In the immediate period following the establishment of the bilateral relations the Embassy of Yugoslavia in London was responsible for Yugoslav relations with India, while the Embassy of India in Rome was responsible for Indian relations with Yugoslavia. The Embassy of Yugoslavia in India (New Delhi) and the Consulate in Bombay were established as early as 1950. In late 1954 and early 1955 President of Yugoslavia Josip Broz Tito visited India for the first time.
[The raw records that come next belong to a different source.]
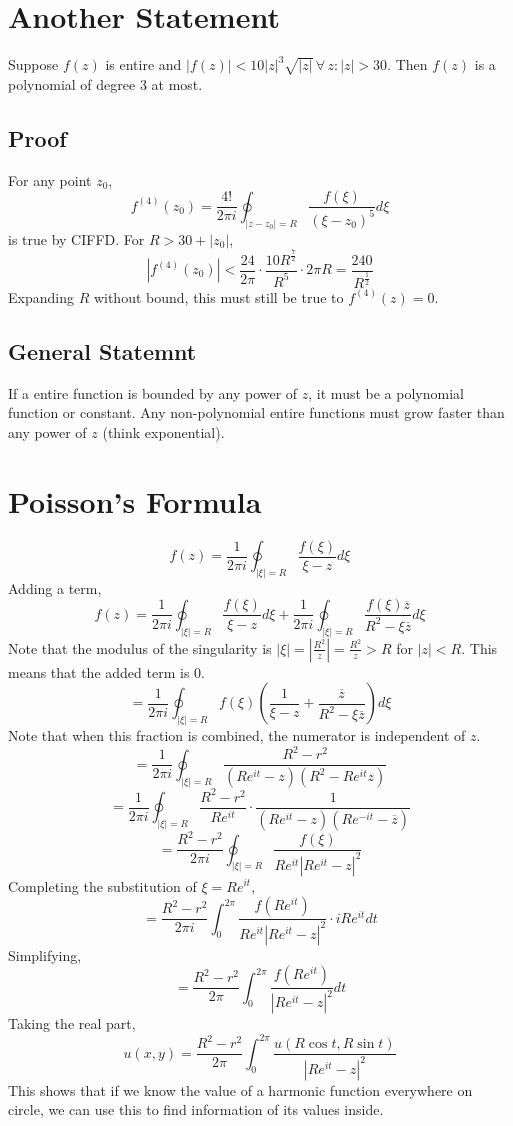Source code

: \documentclass[../main.tex]{subfiles}
\begin{document}
\section{Another Statement}
Suppose $f(z)$ is entire and $|f(z)|<10|z|^{3}\sqrt{|z|}\,\forall\, z:|z|>30$.
Then $f(z)$ is a polynomial of degree 3 at most.

\subsection{Proof}
For any point $z_{0}$,
$$f^{(4)}(z_{0})=\frac{4!}{2\pi i}\oint_{|z-z_{0}|=R}\frac{f(\xi)}{(\xi-z_{0})^{5}}d\xi$$
is true by CIFFD. For $R > 30+|z_{0}|$,
$$|f^{(4)}(z_{0})|<\frac{24}{2\pi}\cdot\frac{10R^{\frac{7}{2}}}{R^{5}}\cdot 2\pi R=\frac{240}{R^{\frac{1}{2}}}$$
Expanding $R$ without bound, this must still be true to $f^{(4)}(z)=0$.

\subsection{General Statemnt}
If a entire function is bounded by any power of $z$, it must be a polynomial function or constant. Any non-polynomial 
entire functions must grow faster than any power of $z$ (think exponential).

\section{Poisson's Formula}
$$f(z)=\frac{1}{2\pi i}\oint_{|\xi|=R}\frac{f(\xi)}{\xi-z}d\xi$$
Adding a term,
$$f(z)=\frac{1}{2\pi i}\oint_{|\xi|=R}\frac{f(\xi)}{\xi-z}d\xi+\frac{1}{2\pi i}\oint_{|\xi|=R}\frac{f(\xi)\overline{z}}{R^{2}-\xi\overline{z}}d\xi$$
Note that the modulus of the singularity is $|\xi|=|\frac{R^{2}}{z}|=\frac{R^{2}}{z}>R$ for $|z|<R$. This means that the added term is $0$.
$$=\frac{1}{2\pi i}\oint_{|\xi|=R}f(\xi)\left(\frac{1}{\xi -z}+\frac{\overline{z}}{R^{2}-\xi\overline{z}}\right)d\xi$$
Note that when this fraction is combined, the numerator is independent of $z$. 
$$=\frac{1}{2\pi i}\oint_{|\xi|=R}\frac{R^{2}-r^{2}}{(Re^{it}-z)(R^{2}-Re^{it}z)}$$
$$=\frac{1}{2\pi i}\oint_{|\xi|=R}\frac{R^{2}-r^{2}}{Re^{it}}\cdot\frac{1}{(Re^{it}-z)(Re^{-it}-\overline{z})}$$
$$=\frac{R^{2}-r^{2}}{2\pi i}\oint_{|\xi|=R}\frac{f(\xi)}{Re^{it}|Re^{it}-z|^{2}}$$
Completing the substitution of $\xi=Re^{it}$,
$$=\frac{R^{2}-r^{2}}{2\pi i}\int_{0}^{2\pi}\frac{f(Re^{it})}{Re^{it}|Re^{it}-z|^{2}}\cdot iRe^{it}dt$$
Simplifying,
$$=\frac{R^{2}-r^{2}}{2\pi}\int_{0}^{2\pi}\frac{f(Re^{it})}{|Re^{it}-z|^{2}}dt$$
Taking the real part,
$$u(x,y)=\frac{R^{2}-r^{2}}{2\pi}\int_{0}^{2\pi}\frac{u(R\cos t, R\sin t)}{|Re^{it}-z|^{2}}$$
This shows that if we know the value of a harmonic function everywhere on circle, we can use this to find information of its values inside.
\end{document}
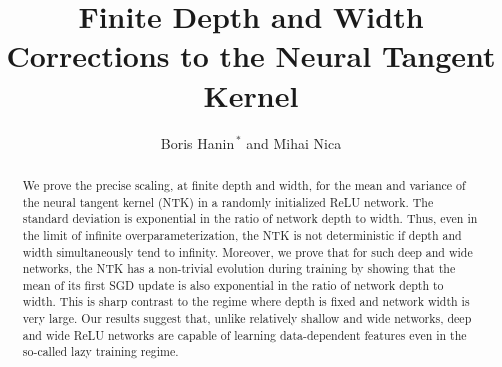 \documentclass[11pt, reqno]{amsart}
\title[NTK at Finite Depth and Width]{Finite Depth and Width Corrections to the Neural Tangent Kernel}
\author[Boris Hanin and Mihai Nica]{Boris Hanin$^{\,*}$ and Mihai Nica}
\begin{document}
\maketitle
\begin{abstract}
     We prove the precise scaling, at finite depth and width, for the mean and variance of the neural tangent kernel (NTK) in a randomly initialized ReLU network. The standard deviation is exponential in the ratio of network depth to width. Thus, even in the limit of infinite overparameterization, the NTK is not deterministic if depth and width simultaneously tend to infinity. Moreover, we prove that for such deep and wide networks, the NTK has a non-trivial evolution during training by showing that the mean of its first SGD update is also exponential in the ratio of network depth to width. This is sharp contrast to the regime where depth is fixed and network width is very large. Our results suggest that, unlike relatively shallow and wide networks, deep and wide ReLU networks are capable of learning data-dependent features even in the so-called lazy training regime. 
\end{abstract}
\end{document}
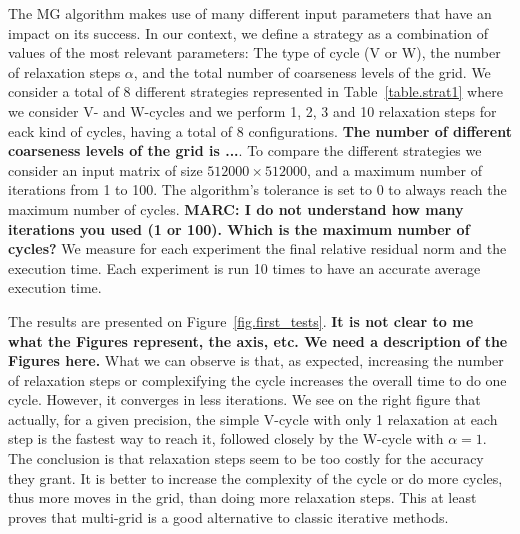 The MG algorithm makes use of many different input parameters that have an impact on its success. 
In our context, we define a strategy as a combination of values of the most relevant parameters: The type of cycle (V or W), the number of relaxation steps $\alpha$, and the total number of coarseness levels of the grid. 
We consider a total of 8 different strategies represented in Table~\ref{table.strat1} where we consider V- and W-cycles and we perform 1, 2, 3 and 10 relaxation steps for eack kind of cycles, having a total of 8 configurations. 
{\bf The number of different coarseness levels of the grid is ...}.
To compare the different strategies we consider an input matrix of size $512000 \times 512000$, 
and a maximum number of iterations from 1 to 100.
The algorithm's tolerance is set to $0$ to always reach the maximum number of cycles. 
{\bf MARC: I do not understand how many iterations you used (1 or 100). Which is the maximum number of cycles?}
We measure for each experiment the final relative residual norm and the execution time. 
Each experiment is run 10 times to have an accurate average execution time.

The results are presented on Figure~\ref{fig.first_tests}.
{\bf It is not clear to me what the Figures represent, the axis, etc. We need a description of the Figures here.}
What we can observe is that, as expected, increasing the number of relaxation steps or complexifying the cycle increases the overall time to do one cycle. However, it converges in less iterations.
We see on the right figure that actually, for a given precision, the simple V-cycle with only 1 relaxation at each step is the fastest way to reach it, followed closely by the W-cycle with $\alpha=1$.\\
The conclusion is that relaxation steps seem to be too costly for the accuracy they grant. It is better to increase the complexity of the cycle or do more cycles, thus more moves in the grid, than doing more relaxation steps. This at least proves
that multi-grid is a good alternative to classic iterative methods.
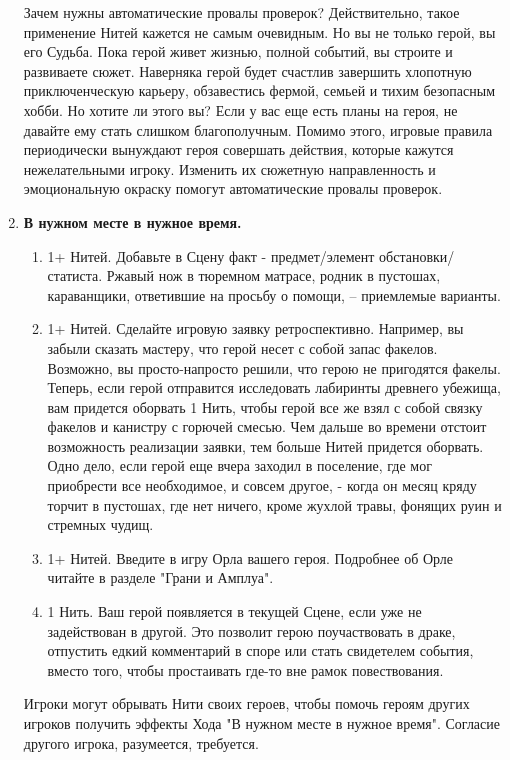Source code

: \begin{enumerate}
    \begin{tcolorbox}
        Зачем нужны автоматические провалы проверок? Действительно, такое применение Нитей кажется не самым очевидным. Но вы не только герой, вы его Судьба. Пока герой живет жизнью, полной событий, вы строите и развиваете сюжет. Наверняка герой будет счастлив завершить хлопотную приключенческую карьеру, обзавестись фермой, семьей и тихим безопасным хобби. Но хотите ли этого вы? Если у вас еще есть планы на героя, не давайте ему стать слишком благополучным.
        \newline Помимо этого, игровые правила периодически вынуждают героя совершать действия, которые кажутся нежелательными игроку. Изменить их сюжетную направленность и эмоциональную окраску помогут автоматические провалы проверок.
    \end{tcolorbox}

    \item \textbf{В нужном месте в нужное время.}
    \begin{enumerate}
        \item 1+ Нитей. Добавьте в Сцену факт - предмет/элемент обстановки/статиста. Ржавый нож в тюремном матрасе, родник в пустошах, караванщики, ответившие на просьбу о помощи, – приемлемые варианты. 
        \item 1+ Нитей. Сделайте игровую заявку ретроспективно. Например, вы забыли сказать мастеру, что герой несет с собой запас факелов. Возможно, вы просто-напросто решили, что герою не пригодятся факелы. Теперь, если герой отправится исследовать лабиринты древнего убежища, вам придется оборвать 1 Нить, чтобы герой все же взял с собой связку факелов и канистру с горючей смесью.
        \newline Чем дальше во времени отстоит возможность реализации заявки, тем больше Нитей придется оборвать. Одно дело, если герой еще вчера заходил в поселение, где мог приобрести все необходимое, и совсем другое, - когда он месяц кряду торчит в пустошах, где нет ничего, кроме жухлой травы, фонящих руин и стремных чудищ.
        \item 1+ Нитей. Введите в игру Орла вашего героя. Подробнее об Орле читайте в разделе "Грани и Амплуа".
        \item 1 Нить. Ваш герой появляется в текущей Сцене, если уже не задействован в другой. Это позволит герою поучаствовать в драке, отпустить едкий комментарий в споре или стать свидетелем события, вместо того, чтобы простаивать где-то вне рамок повествования.
    \end{enumerate}
    \begin{tcolorbox}
        Игроки могут обрывать Нити своих героев, чтобы помочь героям других игроков получить эффекты Хода "В нужном месте в нужное время". Согласие другого игрока, разумеется, требуется.
    \end{tcolorbox}


\end{enumerate}
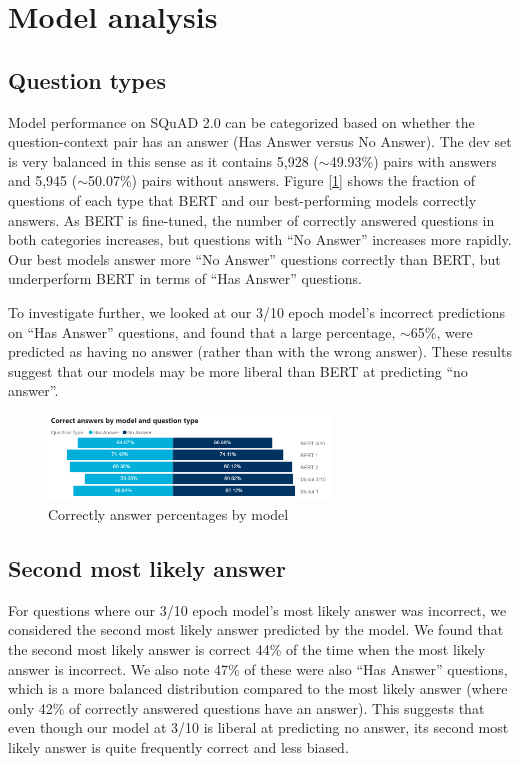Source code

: \section{Model analysis}

\subsection{Question types}

Model performance on SQuAD 2.0 can be categorized based on whether the question-context pair has an answer (Has Answer versus No Answer). The dev set is very balanced in this sense as it contains 5,928 ($\sim$49.93\%) pairs with answers and 5,945 ($\sim$50.07\%) pairs without answers. Figure [\ref{fig:qa_correct_answers_by_model_and_type}] shows the fraction of questions of each type that BERT and our best-performing models correctly answers. As BERT is fine-tuned, the number of correctly answered questions in both categories increases, but questions with “No Answer” increases more rapidly. Our best models answer more “No Answer” questions correctly than BERT, but underperform BERT in terms of “Has Answer” questions.

To investigate further, we looked at our 3/10 epoch model’s incorrect predictions on “Has Answer” questions, and found that a large percentage, $\sim$65\%, were predicted as having no answer (rather than with the wrong answer). These results suggest that our models may be more liberal than BERT at predicting “no answer”.

\begin{figure}[ht]
	\centering
	\includegraphics[width=7.5cm]{images/QA_Correct_Answers_by_Question_Type.png}
	\caption{\label{fig:qa_correct_answers_by_model_and_type}Correctly answer percentages by model}
\end{figure}

\subsection{Second most likely answer}

For questions where our 3/10 epoch model’s most likely answer was incorrect, we considered the second most likely answer predicted by the model. We found that the second most likely answer is correct 44\% of the time when the most likely answer is incorrect. We also note 47\% of these were also “Has Answer” questions, which is a more balanced distribution compared to the most likely answer (where only 42\% of correctly answered questions have an answer). This suggests that even though our model at 3/10 is liberal at predicting no answer, its second most likely answer is quite frequently correct and less biased. 

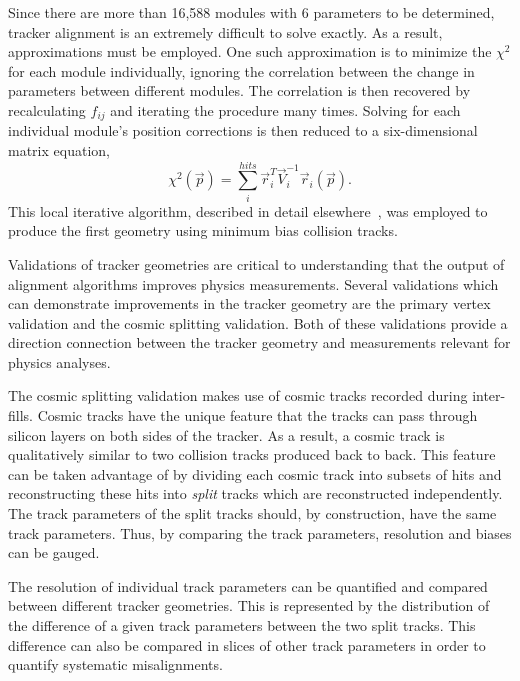 Since there are more than 16,588 modules with 6 parameters to be
determined, tracker alignment is an extremely difficult to solve
exactly.  As a result, approximations 
must be employed.   One such approximation is to minimize the
$\chi^2$ for each module individually, ignoring the correlation
between the change in parameters between different modules.  The 
correlation is then recovered 
by recalculating $f_{ij}$ and iterating the procedure many times.
Solving for each individual module's position corrections is then 
reduced to a six-dimensional  matrix equation, 
\begin{equation}
\chi^2(\vec{p})=\sum_i^{hits}\vec{r}^T_i\vec{V}_i^{-1}\vec{r}_i(\vec{p}).
\end{equation}
This local iterative algorithm, described in detail 
elsewhere~\cite{Karimaki:2006az,Brown:2008ccb}, was employed to produce 
the first geometry using minimum bias collision tracks.  

Validations of tracker geometries are critical to understanding 
that the output of alignment algorithms improves physics
measurements.  Several validations which can demonstrate
improvements in the tracker geometry are the primary vertex 
validation and the cosmic splitting validation.  Both of these 
validations provide a direction connection between the 
tracker geometry and measurements relevant for physics analyses.   

The cosmic splitting validation makes use of cosmic tracks recorded 
during inter-fills.  Cosmic tracks have the unique feature that the 
tracks can pass through silicon layers on both sides of the 
tracker.  As a result, a cosmic track is qualitatively similar to 
two collision tracks produced back to back.  This feature can be 
taken advantage of by dividing
each cosmic track into subsets of hits and reconstructing these hits 
into {\it split} tracks which are reconstructed independently.  The 
track parameters of the 
split tracks should, by construction, have the same track 
parameters.  Thus, by comparing the track parameters, 
resolution and biases can be gauged.  

The resolution of individual track parameters can be quantified
and compared between different tracker geometries.  This is
represented by the distribution of the difference of a given 
track parameters between the two split tracks.  This difference
can also be compared in slices of other track parameters in 
order to quantify systematic misalignments.


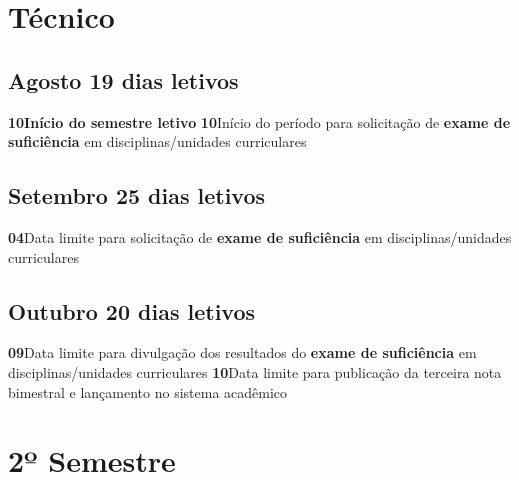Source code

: \documentclass[thesis]{hmcposter}
\begin{document}
\begin{poster}
\section{\color{hmcorange}Técnico}\subsection{Agosto \hfill 19 dias letivos}\textbf{10}\qquad \textbf{Início do semestre letivo} \newline \textbf{10}\qquad Início do período para solicitação de \textbf{exame de suficiência} em disciplinas/unidades curriculares \subsection{Setembro \hfill 25 dias letivos}\textbf{04}\qquad Data limite para solicitação de \textbf{exame de suficiência} em disciplinas/unidades curriculares \subsection{Outubro \hfill 20 dias letivos}\textbf{09}\qquad Data limite para divulgação dos resultados do \textbf{exame de suficiência} em disciplinas/unidades curriculares \newline \textbf{10}\qquad Data limite para publicação da terceira nota bimestral e lançamento no sistema acadêmico  \vfill\null
\columnbreak
\section{\hfill \color{hmcorange}2º Semestre}

\end{poster}
\end{document}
Tito was the first European leader who visited India after the independence of the country. Indian Prime Minister Jawaharlal Nehru returned the visit in late June and early July 1955.

At the 1956 Brioni Meeting President of Yugoslavia Tito, Indian Prime Minister Nehru and President of Egypt Gamal Abdel Nasser met on Brijuni islands in the Yugoslav constituent Socialist Republic of Croatia where they initiated the process which will lead to the establishment of the Non-Aligned Movement in 1961 at the Belgrade Conference. In 1956 India and Yugoslavia signed the trade agreement in New Delhi.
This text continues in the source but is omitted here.